**WHAT THE TASK ASKS**
Write out once more the lines running from the top of the entries below to the line with "PROPINA También puede", both ends included.

**MATERIAL PROVIDED**

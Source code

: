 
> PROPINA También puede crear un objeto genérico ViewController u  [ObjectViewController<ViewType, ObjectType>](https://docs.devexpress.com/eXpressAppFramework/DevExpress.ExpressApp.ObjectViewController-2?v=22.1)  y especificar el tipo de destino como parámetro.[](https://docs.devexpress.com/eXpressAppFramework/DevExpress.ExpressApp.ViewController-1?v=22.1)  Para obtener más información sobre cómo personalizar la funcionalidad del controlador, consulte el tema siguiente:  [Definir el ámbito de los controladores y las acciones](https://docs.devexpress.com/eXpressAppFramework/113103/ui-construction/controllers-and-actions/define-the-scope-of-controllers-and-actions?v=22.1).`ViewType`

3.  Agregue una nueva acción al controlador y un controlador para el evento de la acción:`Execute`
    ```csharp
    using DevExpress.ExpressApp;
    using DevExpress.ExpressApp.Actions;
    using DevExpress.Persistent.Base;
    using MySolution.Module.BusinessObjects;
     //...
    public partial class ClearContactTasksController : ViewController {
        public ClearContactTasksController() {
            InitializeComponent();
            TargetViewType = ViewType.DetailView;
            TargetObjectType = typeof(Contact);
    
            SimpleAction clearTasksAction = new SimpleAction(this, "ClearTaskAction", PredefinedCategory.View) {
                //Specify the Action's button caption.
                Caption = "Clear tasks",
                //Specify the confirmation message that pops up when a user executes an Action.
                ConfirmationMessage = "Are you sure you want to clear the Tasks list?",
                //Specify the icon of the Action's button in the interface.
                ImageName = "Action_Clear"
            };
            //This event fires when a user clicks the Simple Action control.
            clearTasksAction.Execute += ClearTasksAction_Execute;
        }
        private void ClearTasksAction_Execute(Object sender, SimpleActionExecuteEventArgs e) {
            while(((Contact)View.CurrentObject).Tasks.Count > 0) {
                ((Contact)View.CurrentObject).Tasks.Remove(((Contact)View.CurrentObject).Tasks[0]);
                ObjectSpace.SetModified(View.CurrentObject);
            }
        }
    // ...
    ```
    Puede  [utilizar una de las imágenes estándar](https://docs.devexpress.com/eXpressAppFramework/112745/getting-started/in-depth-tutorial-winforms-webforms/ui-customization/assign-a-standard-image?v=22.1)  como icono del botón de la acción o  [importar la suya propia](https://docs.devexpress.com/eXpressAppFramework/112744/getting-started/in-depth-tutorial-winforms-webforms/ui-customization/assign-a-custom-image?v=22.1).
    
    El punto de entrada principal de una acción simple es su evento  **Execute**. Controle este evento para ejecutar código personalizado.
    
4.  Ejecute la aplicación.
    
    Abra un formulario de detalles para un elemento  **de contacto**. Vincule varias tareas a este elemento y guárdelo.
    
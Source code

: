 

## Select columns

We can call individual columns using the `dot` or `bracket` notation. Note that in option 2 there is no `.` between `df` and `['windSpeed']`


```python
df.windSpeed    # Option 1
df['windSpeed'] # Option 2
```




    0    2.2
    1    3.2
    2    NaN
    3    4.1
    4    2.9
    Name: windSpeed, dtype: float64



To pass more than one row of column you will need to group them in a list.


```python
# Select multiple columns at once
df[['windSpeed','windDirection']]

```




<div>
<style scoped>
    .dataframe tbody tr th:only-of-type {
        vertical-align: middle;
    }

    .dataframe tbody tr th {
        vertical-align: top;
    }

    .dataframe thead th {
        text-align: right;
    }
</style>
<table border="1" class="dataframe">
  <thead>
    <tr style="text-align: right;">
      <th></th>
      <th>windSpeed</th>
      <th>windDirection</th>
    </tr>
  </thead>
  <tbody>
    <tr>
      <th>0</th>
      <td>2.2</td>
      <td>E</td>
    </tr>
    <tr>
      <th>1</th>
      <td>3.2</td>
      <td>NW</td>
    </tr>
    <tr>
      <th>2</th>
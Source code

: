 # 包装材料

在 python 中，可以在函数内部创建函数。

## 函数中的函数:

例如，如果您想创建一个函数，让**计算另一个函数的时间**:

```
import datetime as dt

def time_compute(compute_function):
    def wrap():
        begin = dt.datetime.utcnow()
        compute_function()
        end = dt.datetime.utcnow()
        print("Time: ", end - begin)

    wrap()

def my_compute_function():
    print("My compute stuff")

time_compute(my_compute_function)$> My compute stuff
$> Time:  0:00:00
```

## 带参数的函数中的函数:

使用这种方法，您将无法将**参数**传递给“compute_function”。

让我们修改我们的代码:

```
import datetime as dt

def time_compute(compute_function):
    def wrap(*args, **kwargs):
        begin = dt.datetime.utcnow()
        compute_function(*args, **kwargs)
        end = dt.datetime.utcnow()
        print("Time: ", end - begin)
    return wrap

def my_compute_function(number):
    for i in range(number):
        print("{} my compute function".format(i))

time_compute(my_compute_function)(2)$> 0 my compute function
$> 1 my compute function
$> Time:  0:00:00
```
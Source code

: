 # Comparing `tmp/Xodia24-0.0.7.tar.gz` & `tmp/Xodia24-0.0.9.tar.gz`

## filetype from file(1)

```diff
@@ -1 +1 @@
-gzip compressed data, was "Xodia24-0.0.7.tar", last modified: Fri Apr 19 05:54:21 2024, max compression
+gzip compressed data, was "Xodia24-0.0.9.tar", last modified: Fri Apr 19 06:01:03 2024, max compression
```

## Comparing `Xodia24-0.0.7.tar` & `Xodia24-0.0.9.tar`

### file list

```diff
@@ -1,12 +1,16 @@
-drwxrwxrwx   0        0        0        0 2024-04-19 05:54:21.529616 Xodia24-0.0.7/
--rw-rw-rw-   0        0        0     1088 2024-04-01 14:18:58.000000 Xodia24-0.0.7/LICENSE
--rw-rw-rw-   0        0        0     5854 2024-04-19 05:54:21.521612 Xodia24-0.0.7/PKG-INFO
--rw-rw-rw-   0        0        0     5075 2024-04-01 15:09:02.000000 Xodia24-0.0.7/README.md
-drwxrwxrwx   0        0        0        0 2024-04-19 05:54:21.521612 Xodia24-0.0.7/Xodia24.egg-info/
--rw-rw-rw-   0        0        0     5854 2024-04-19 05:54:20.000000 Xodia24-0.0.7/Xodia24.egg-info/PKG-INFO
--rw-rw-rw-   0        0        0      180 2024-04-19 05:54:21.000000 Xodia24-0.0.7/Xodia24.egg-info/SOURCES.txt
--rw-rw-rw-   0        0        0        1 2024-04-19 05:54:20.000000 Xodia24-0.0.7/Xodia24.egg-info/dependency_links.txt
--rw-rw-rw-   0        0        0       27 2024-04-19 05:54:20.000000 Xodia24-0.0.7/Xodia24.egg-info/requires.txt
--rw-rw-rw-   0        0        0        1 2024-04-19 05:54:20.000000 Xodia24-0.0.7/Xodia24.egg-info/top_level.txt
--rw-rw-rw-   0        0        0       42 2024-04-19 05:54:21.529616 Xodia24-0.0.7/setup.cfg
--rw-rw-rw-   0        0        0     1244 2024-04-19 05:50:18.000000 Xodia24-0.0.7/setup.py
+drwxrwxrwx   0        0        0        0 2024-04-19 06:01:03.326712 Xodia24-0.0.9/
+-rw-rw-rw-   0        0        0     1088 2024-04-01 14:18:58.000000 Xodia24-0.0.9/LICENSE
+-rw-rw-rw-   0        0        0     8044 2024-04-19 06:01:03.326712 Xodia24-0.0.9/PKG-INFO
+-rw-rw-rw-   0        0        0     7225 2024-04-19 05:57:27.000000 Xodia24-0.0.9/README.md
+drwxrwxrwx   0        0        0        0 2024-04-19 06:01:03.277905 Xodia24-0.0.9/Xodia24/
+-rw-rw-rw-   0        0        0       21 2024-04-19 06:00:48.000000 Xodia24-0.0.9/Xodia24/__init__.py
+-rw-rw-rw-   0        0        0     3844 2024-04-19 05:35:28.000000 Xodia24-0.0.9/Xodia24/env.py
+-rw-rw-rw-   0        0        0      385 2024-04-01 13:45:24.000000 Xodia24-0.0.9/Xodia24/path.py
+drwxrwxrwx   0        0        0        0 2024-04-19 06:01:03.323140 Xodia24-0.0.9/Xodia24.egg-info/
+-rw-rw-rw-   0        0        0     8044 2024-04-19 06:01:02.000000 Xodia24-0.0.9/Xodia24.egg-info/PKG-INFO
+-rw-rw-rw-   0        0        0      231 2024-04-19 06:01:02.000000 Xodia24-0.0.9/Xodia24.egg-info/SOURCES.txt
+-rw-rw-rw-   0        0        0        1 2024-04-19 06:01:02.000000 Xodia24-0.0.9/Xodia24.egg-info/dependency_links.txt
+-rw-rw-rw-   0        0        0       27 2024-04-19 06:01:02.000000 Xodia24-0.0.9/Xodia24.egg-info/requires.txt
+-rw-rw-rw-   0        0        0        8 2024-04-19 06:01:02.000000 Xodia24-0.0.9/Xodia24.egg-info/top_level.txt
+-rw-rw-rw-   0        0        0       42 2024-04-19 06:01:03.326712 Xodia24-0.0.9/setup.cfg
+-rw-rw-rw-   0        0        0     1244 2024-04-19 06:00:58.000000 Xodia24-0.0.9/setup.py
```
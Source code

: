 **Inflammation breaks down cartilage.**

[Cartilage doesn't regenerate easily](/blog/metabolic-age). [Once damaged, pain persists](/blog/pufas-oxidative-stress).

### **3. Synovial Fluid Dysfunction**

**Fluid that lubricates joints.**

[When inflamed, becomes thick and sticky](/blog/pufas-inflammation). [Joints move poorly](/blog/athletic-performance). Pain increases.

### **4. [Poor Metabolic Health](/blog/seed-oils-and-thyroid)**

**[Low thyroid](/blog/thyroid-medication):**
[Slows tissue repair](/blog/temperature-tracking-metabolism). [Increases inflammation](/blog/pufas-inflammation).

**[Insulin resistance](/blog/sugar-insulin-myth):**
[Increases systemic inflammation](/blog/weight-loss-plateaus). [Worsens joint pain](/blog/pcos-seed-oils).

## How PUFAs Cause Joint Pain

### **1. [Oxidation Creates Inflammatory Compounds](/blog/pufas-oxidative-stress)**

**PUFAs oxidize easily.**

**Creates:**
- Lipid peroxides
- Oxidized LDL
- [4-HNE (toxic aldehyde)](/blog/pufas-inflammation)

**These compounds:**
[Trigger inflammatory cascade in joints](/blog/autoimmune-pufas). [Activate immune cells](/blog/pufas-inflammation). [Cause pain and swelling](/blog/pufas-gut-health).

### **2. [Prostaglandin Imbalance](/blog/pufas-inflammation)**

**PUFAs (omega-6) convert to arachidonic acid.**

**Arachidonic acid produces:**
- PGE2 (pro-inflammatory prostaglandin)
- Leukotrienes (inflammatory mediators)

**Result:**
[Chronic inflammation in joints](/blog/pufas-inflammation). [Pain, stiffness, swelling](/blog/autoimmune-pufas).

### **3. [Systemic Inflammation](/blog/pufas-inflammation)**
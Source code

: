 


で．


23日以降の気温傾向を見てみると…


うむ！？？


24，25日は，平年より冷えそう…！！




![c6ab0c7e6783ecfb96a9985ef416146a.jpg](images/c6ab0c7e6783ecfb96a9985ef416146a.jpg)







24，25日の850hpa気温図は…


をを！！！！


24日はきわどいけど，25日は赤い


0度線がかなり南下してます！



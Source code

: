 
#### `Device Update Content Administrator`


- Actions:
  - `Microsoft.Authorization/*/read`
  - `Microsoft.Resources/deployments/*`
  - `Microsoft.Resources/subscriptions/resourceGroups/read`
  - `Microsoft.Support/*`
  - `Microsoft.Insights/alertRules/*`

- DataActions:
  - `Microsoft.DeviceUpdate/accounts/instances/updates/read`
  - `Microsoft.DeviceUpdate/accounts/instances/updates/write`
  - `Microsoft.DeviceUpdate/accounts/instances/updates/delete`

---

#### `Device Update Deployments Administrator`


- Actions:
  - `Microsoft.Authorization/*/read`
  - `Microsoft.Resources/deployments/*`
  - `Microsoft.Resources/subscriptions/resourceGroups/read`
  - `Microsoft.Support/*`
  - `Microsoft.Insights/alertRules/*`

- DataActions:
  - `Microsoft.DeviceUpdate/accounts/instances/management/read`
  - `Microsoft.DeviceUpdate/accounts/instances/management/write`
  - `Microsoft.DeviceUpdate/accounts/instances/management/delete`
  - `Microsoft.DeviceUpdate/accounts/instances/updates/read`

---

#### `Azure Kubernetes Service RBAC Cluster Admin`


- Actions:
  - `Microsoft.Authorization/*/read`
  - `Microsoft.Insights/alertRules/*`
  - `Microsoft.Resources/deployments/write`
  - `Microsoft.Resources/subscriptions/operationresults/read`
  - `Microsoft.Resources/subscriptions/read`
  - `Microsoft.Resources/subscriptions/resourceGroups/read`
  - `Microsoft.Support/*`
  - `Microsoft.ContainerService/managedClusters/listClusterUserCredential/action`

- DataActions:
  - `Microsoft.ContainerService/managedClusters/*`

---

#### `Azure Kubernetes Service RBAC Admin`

**EXERCISE SOLUTION**
Source code

: 
> PROPINA También puede crear un objeto genérico ViewController u  [ObjectViewController<ViewType, ObjectType>](https://docs.devexpress.com/eXpressAppFramework/DevExpress.ExpressApp.ObjectViewController-2?v=22.1)  y especificar el tipo de destino como parámetro.[](https://docs.devexpress.com/eXpressAppFramework/DevExpress.ExpressApp.ViewController-1?v=22.1)  Para obtener más información sobre cómo personalizar la funcionalidad del controlador, consulte el tema siguiente:  [Definir el ámbito de los controladores y las acciones](https://docs.devexpress.com/eXpressAppFramework/113103/ui-construction/controllers-and-actions/define-the-scope-of-controllers-and-actions?v=22.1).`ViewType`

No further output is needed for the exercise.